Des millions d’années !
Avec pas plus de résultat que cela ? Moi, homme, je me targue tout
de même de résultats plus brillants.
Encore que… à quoi cela
m’a-t-il avancé ? Qu’ai-je obtenu ?
Je ne possède rien en propre, pas
même une petite cour hospitalière comme celle-ci – celle de
Maître Greff.
Elle n’est pas grande. Mais selon les
lois de la propriété privée elle descend très bas,
le sol appartient à son propriétaire jusqu’au centre de la
Terre. Cela forme un cône extrêmement long et mince, sa hauteur est
le rayon du globe, une carotte dans la boule – tout cela appartient à
Monsieur Greff. Et même, depuis peu,
l’air au-dessus aussi – si on continue la ligne, le cône
s’élargit vers le haut, la superficie du terrain
s’étend de plus en plus : dans la stratosphère cela
donne déjà des centaines d’arpents, à la distance de
la Lune, projeté sur la voûte céleste, plusieurs milliers.

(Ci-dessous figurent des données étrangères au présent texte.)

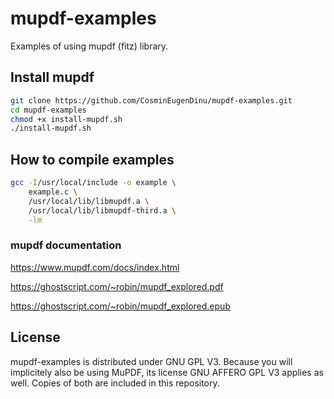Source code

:# mupdf-examples
Examples of using mupdf (fitz) library.

## Install mupdf

```sh
git clone https://github.com/CosminEugenDinu/mupdf-examples.git
cd mupdf-examples
chmod +x install-mupdf.sh
./install-mupdf.sh
```
## How to compile examples
```sh
gcc -I/usr/local/include -o example \
	example.c \
	/usr/local/lib/libmupdf.a \
	/usr/local/lib/libmupdf-third.a \
	-lm
```

### mupdf documentation
https://www.mupdf.com/docs/index.html

https://ghostscript.com/~robin/mupdf_explored.pdf

https://ghostscript.com/~robin/mupdf_explored.epub

## License
mupdf-examples is distributed under GNU GPL V3. Because you will implicitely also be using MuPDF, its license GNU AFFERO GPL V3 applies as well. Copies of both are included in this repository.
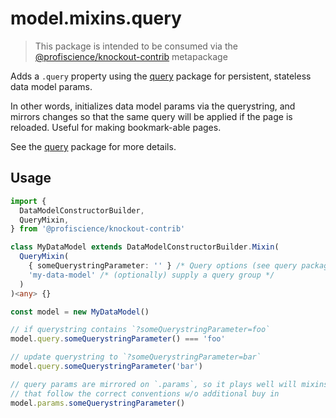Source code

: # model.mixins.query

> This package is intended to be consumed via the [@profiscience/knockout-contrib](../_) metapackage

Adds a `.query` property using the [query](../query) package for persistent, stateless data model params.

In other words, initializes data model params via the querystring, and mirrors changes so that the same query will be applied if the page is reloaded. Useful for making bookmark-able pages.

See the [query](../query) package for more details.

## Usage

```typescript
import {
  DataModelConstructorBuilder,
  QueryMixin,
} from '@profiscience/knockout-contrib'

class MyDataModel extends DataModelConstructorBuilder.Mixin(
  QueryMixin(
    { someQuerystringParameter: '' } /* Query options (see query package) */,
    'my-data-model' /* (optionally) supply a query group */
  )
)<any> {}

const model = new MyDataModel()

// if querystring contains `?someQuerystringParameter=foo`
model.query.someQuerystringParameter() === 'foo'

// update querystring to `?someQuerystringParameter=bar`
model.query.someQuerystringParameter('bar')

// query params are mirrored on `.params`, so it plays well will mixins
// that follow the correct conventions w/o additional buy in
model.params.someQuerystringParameter()
```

Si on trace la ligne encore plus loin, on incorpore des rayons du soleil, des
galaxies entières – et tout cela appartient à Monsieur Greff et pas à moi ! Où est la
justice ?
Mon Dieu – stop !
Celui-là recommence à…
Comment disait déjà le petit
Ovide quand son bon père lui donnait une déculottée parce
qu’il refusait de cesser de poétiser ?
« Parce pater virgis iam
numquam carmina dicam. »
Pesti Napló, 1er
août 1933.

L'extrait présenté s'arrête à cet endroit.